Now back to my original story, I felt that background information was necessary before I continued.

So there I am looking at a patient whose insides were now on the outside and I was having trouble with deciding where to place the leads of the monitor so I could get a good Asystole rhythm and declare this patient DOA. I then decided to call Med Control and get a variance of our NEW policy and the conversation went like this:

(Med Unit) Med 302 to KGH ER
(ER) Med 302 go ahead
(Med Unit) I need Doc please for protocol variance orders
(ER) Doc 119 standing by
(Med Unit) Good evening Doc 119, I am on scene with an early 20's year old male that was involved in a high speed MVC while riding a motorcycle. Patient has injuries incompatible with life and is pulseless and apneic (not breathing at this time).
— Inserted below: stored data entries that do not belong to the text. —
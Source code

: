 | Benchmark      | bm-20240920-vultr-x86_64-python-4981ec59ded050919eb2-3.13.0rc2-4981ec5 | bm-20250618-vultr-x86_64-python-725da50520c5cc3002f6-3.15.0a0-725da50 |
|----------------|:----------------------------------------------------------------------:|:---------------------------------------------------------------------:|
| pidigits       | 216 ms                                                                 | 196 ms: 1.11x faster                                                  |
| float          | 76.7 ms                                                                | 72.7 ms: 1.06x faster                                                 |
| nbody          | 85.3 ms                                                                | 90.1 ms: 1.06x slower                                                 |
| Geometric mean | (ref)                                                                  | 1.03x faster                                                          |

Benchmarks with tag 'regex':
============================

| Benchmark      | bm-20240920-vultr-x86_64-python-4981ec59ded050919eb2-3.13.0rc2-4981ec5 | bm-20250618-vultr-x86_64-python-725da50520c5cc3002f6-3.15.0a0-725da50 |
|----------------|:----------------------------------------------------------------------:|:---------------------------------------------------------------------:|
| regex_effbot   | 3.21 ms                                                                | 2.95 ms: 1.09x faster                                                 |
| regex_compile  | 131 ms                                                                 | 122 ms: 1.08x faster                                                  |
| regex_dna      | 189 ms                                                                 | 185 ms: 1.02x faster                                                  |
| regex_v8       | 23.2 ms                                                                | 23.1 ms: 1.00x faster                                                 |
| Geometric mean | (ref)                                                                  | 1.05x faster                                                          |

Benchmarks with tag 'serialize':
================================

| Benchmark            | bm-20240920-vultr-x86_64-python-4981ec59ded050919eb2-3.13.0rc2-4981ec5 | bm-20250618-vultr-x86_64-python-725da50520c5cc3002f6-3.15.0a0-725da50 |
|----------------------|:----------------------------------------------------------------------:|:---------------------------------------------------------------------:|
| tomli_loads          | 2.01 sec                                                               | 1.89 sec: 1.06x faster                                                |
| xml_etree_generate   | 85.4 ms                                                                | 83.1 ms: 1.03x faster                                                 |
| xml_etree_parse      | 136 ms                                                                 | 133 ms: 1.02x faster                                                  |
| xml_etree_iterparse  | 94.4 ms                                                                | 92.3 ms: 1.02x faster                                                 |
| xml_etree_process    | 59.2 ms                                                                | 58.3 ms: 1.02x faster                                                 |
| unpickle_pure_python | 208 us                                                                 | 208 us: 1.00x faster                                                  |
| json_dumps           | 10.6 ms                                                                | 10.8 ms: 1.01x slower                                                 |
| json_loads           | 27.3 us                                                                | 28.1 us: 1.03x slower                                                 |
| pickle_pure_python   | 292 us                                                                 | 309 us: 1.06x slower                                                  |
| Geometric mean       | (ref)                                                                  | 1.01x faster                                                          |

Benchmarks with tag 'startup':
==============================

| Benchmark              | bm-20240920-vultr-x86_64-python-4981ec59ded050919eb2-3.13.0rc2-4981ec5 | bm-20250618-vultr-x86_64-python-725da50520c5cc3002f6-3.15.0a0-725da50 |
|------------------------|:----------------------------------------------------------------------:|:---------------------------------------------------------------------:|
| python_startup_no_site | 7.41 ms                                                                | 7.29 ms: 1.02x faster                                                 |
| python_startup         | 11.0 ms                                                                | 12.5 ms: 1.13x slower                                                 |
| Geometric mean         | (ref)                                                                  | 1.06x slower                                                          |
I am requesting variance orders to not apply EKG at this time for confirmation of death as I can assure you patient is deceased and his heart is definitely not beating.
(ER) Med 302, how can you confirm this without an EKG?
(Med Unit) For starters, I see the patients heart laying in the roadway beside his right ankle and it doesn't appear to have any electrical or mechanical activity at this time.
(ER) *radio keyed up.....long pause.........variance granted!